Shares of BioLineRx (BLRX) dipped on Tuesday after the company released new preclinical data on its experimental brain cancer drug, GLIX1. The stock was down nearly 6% during regular trading and slipped further after hours, but the news itself was actually pretty encouraging.
BioLineRx, a commercial-stage biopharma focused on oncology, partnered with Hemispherian to unveil data showing that GLIX1 packs a punch against glioblastoma, an aggressive and notoriously hard-to-treat brain cancer. The drug showed strong anti-tumor activity in several animal models, including one that mimics resistance to temozolomide (TMZ), the standard chemotherapy for this disease.
In three separate orthotopic cell-derived xenograft (CDX) studies — fancy speak for implanting human tumor cells into mouse brains — GLIX1 significantly slowed tumor growth and extended survival. The effect was dose-dependent: higher doses led to better outcomes. In one subcutaneous PDX model (where patient-derived tumor tissue is used), GLIX1 shrank tumors while TMZ did nothing at all.
That last point is the real headline. TMZ is the backbone of glioblastoma treatment, but many patients eventually develop resistance. GLIX1's ability to work where TMZ fails suggests it could fill a major gap for patients who have run out of options.
BioLineRx already has a Phase 1/2a study underway for recurrent glioblastoma and other high-grade gliomas, which it kicked off in April.
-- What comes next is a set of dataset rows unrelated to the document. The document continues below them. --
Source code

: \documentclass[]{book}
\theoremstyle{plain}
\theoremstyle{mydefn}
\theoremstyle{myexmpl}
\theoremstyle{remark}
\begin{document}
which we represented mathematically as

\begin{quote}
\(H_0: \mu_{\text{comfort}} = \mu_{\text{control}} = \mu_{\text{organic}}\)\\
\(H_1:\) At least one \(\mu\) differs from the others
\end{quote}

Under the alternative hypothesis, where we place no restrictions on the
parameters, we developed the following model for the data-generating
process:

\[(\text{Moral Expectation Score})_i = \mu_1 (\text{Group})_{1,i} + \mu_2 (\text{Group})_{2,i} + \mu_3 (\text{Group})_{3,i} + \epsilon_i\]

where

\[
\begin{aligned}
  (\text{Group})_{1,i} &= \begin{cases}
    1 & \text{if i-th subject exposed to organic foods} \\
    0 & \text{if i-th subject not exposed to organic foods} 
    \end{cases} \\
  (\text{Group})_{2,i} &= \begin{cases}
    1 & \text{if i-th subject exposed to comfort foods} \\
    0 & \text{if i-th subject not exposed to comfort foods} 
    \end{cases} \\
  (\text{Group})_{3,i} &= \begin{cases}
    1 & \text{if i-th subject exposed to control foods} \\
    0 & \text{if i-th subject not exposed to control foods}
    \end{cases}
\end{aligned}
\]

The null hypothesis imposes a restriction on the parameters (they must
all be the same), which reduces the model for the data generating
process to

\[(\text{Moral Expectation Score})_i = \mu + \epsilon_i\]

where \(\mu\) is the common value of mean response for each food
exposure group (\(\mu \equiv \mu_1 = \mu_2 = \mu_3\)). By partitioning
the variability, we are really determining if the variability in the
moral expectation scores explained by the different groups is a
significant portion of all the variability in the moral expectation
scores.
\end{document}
The trial is testing GLIX1 in humans for the first time. "GLIX1 has a very compelling profile supporting this Phase 1/2a study and, to that end, we look forward to initial data in the first half of 2027," said Philip Serlin, CEO of BioLineRx.
Despite Tuesday's dip, BioLineRx shares have gained about 13.7% over the past month, outpacing the S&P 500's 3.5% rise. Year-to-date, the stock is down roughly 1%, compared to the index's 7% gain. The stock last traded at $2.57.